So, to just clarify: I’m often combining a large number of search criteria and the individual criteria is often not very selective, in that case, are you arguing for or against indexing all columns? :-)
Thanks, hadn’t been thinking about using partial indexes here as an option.
Den 25/06/2014 kl. 23.48 skrev Merlin Moncure <mmoncure@gmail.com>:
On Wed, Jun 25, 2014 at 3:48 AM, Niels Kristian Schjødt
<nielskristian@autouncle.com> wrote:Hi,
I’m running a search engine for cars. It’s backed by a postgresql 9.3 installation.
Now I’m unsure about the best approach/strategy on doing index optimization for the fronted search.
The problem:
The table containing the cars holds a around 1,5 million rows. People that searches for cars needs different criteria to search by. Some search by brand/model, some by year, some by mileage, some by price and some by special equipment etc. etc. - and often they combine a whole bunch of criteria together. Of cause some, like brand/mode and price, are used more frequently than others.
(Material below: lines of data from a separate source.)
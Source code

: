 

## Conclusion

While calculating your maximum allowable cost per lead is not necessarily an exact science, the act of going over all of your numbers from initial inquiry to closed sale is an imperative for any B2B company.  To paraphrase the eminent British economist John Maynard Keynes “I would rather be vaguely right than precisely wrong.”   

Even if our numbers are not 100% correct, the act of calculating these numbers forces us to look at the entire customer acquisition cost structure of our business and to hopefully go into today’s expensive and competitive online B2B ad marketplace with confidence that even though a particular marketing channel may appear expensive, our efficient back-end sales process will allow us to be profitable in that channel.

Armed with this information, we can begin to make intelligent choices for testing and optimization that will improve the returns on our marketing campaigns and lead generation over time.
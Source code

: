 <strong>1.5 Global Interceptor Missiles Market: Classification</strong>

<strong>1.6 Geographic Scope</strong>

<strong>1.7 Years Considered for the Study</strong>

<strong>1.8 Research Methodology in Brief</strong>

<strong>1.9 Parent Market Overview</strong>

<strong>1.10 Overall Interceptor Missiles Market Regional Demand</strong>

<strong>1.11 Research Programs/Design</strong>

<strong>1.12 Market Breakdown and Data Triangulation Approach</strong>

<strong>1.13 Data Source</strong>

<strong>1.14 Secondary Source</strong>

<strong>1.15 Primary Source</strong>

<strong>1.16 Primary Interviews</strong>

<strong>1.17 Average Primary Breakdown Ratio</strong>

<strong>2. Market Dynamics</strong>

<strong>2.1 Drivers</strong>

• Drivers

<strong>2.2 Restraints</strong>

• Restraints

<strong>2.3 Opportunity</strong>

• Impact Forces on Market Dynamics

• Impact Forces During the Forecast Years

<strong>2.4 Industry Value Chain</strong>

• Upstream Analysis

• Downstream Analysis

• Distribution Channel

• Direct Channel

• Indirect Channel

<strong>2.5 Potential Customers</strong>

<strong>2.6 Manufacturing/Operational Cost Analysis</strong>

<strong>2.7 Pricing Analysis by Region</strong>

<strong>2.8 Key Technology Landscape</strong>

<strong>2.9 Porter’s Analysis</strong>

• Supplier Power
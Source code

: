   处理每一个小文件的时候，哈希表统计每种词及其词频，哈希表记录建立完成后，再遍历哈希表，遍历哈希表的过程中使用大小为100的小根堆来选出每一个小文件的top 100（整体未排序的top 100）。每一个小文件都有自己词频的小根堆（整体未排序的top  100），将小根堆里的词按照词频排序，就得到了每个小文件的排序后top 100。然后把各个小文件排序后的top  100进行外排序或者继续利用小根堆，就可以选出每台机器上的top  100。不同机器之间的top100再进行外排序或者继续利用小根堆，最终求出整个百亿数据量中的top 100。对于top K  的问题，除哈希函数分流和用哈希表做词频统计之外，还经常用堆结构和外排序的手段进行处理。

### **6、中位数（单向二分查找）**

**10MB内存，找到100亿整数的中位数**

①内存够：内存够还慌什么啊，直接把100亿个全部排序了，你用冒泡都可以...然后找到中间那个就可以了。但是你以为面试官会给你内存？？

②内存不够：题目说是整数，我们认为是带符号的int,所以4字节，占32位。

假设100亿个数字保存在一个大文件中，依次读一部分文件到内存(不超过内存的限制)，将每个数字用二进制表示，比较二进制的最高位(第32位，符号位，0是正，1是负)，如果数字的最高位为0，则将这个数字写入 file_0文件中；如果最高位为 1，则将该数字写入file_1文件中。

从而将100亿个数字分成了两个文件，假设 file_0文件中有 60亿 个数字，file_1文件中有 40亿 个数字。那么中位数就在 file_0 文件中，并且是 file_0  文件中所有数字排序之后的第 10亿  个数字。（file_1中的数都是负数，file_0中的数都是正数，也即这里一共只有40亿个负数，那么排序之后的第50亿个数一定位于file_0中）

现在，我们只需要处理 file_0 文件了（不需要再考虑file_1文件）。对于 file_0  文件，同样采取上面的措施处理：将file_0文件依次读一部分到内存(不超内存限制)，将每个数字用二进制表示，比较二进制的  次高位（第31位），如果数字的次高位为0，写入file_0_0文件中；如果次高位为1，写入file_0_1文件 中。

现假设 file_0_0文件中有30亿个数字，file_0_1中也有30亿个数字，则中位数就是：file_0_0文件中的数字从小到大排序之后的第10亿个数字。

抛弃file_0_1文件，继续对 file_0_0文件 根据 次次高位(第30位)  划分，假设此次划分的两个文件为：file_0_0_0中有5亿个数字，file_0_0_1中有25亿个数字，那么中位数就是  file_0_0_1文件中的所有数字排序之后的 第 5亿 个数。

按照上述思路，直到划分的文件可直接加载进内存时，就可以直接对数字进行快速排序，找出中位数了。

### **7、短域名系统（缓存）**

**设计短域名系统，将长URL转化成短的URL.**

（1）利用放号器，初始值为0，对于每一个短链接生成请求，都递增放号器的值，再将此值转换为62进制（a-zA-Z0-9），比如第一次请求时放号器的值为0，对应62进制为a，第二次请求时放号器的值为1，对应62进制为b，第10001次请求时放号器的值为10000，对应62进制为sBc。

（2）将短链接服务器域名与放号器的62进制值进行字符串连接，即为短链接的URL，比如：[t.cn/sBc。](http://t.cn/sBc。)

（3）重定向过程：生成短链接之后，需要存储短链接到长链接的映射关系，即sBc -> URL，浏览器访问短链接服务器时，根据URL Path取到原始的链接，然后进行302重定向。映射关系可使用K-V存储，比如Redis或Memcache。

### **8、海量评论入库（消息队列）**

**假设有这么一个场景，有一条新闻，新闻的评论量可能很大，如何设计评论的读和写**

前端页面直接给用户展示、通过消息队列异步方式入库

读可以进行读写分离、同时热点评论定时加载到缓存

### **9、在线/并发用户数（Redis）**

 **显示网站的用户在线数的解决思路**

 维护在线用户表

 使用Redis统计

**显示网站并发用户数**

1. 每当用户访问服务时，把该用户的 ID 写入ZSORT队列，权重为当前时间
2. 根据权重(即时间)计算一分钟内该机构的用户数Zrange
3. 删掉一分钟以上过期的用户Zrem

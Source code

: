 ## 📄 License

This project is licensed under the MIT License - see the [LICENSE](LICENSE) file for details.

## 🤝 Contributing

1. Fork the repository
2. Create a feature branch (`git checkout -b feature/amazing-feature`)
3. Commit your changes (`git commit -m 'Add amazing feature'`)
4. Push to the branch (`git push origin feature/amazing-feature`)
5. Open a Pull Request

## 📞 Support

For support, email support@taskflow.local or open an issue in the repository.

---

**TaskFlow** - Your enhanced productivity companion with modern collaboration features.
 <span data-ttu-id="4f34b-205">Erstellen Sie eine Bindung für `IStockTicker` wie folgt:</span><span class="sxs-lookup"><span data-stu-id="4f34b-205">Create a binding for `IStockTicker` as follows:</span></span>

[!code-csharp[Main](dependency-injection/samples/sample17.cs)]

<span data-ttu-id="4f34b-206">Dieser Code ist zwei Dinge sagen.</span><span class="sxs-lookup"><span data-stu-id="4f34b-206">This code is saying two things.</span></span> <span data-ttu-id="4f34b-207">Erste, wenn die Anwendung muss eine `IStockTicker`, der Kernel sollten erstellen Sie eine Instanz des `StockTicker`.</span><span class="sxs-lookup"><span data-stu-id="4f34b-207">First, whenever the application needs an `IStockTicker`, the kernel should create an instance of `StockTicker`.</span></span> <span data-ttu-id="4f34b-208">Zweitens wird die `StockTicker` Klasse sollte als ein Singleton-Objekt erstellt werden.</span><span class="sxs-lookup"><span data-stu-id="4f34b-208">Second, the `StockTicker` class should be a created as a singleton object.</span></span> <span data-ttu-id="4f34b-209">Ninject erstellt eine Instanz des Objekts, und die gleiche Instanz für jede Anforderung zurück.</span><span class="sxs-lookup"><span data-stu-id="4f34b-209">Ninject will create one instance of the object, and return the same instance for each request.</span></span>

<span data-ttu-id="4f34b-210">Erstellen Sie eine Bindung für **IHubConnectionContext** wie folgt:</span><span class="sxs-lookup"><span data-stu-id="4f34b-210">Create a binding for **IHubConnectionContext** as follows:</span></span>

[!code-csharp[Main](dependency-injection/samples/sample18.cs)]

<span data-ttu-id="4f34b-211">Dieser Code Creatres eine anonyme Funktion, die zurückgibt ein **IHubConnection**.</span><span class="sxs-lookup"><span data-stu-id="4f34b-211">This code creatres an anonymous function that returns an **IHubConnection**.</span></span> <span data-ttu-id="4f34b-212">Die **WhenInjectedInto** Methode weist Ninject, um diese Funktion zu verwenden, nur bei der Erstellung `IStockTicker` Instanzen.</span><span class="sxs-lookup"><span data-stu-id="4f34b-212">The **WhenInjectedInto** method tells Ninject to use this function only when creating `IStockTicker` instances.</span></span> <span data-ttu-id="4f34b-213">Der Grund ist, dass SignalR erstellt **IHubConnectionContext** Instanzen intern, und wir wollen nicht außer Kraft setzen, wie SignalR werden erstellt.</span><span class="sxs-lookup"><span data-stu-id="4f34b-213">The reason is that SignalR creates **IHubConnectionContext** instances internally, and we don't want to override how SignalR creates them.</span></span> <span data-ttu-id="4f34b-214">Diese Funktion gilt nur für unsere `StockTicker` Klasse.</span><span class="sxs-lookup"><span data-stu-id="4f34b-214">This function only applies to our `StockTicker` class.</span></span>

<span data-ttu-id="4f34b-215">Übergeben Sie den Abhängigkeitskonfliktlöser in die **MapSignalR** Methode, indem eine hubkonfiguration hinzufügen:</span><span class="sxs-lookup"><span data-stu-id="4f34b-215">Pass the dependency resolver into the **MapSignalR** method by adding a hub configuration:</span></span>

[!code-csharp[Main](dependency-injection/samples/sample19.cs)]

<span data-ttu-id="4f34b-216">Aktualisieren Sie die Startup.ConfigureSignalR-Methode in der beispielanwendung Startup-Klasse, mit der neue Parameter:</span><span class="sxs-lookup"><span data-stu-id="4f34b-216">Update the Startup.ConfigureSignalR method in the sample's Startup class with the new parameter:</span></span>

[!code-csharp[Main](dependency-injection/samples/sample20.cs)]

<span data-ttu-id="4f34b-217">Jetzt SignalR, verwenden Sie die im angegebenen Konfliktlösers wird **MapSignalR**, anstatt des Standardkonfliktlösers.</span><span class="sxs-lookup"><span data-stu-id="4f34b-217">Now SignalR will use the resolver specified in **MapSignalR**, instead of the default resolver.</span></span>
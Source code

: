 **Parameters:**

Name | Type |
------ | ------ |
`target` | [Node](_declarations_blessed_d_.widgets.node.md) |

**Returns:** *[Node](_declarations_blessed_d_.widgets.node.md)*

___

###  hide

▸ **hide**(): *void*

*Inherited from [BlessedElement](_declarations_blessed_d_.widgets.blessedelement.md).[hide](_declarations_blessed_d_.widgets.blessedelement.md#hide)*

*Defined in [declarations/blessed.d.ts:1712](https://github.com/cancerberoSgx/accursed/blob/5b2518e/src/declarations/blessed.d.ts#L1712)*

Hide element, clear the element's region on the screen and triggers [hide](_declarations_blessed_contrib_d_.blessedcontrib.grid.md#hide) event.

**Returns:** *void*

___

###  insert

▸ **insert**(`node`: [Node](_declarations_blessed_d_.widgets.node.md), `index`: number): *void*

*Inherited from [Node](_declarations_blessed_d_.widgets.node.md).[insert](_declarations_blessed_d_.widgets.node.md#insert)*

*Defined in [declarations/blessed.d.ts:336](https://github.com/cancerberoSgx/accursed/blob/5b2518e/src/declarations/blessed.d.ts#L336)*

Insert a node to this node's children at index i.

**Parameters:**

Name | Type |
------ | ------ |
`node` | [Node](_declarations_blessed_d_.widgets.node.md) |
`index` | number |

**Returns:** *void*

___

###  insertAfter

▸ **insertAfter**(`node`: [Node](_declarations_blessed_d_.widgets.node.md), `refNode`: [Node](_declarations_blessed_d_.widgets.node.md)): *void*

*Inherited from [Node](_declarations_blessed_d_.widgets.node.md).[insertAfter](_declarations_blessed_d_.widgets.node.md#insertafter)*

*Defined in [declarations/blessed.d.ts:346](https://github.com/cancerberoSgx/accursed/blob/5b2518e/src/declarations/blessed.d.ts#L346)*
In total we offer: 9 category criteria like brand/model or body type, plus 5 numeric criteria like price or mileage, plus 12 boolean criteria like equipment. Lastly people can order the results by different columns (year, price, mileage and a score we create about the cars). By default we order by our own generated score.
What I’ve done so far:
I have analyzed the usage of the criteria “lightly”, and created a few indexes (10). Among those, are e.g. indexes on price, mileage and a combined index on brand/model. Since we are only interested in showing results for cars which is actually for sale, the indexes are made as partial indexes on a sales state column.
Questions:
1. How would you go about analyzing and determining what columns should be indexed, and how?
mainly frequency of access.2. What is the best strategy when optimizing indexes for searches happening on 20 + columns, where the use and the combinations varies a lot? (To just index everything, to index some of the columns, to do combined indexes, to only do single column indexes etc. etc.)
don't make 20 indexes. consider installing pg_trgm (for optimized
LIKE searching) or hstore (for optmized key value searching) and then
using GIST/GIN for multiple attribute search. with 9.4 we have
another fancy technique to explore: jsonb searching via GIST/GIN.
3. I expect that it does not make sense to index all columns?
well, maybe. if you only ever search one column at a time, then it
might make sense. but if you need to search arbitrary criteria and
frequently combine a large number, then no -- particularly if your
dataset is very large and individual criteria are not very selective.
4. I expect it does not make sense to index boolean columns?
in general, no. an important exception is if you are only interested
in true or false and the number of records that have that interesting
value is tiny relative to the size of the table. in that case, a
partial index can be used for massive optimization.
5. Is it better to do a combined index on 5 frequently used columns rather than having individual indexes on each of them?
Only if you search those 5 columns together a significant portion of the time.6. Would it be a goof idea to have all indexes sorted by my default sorting?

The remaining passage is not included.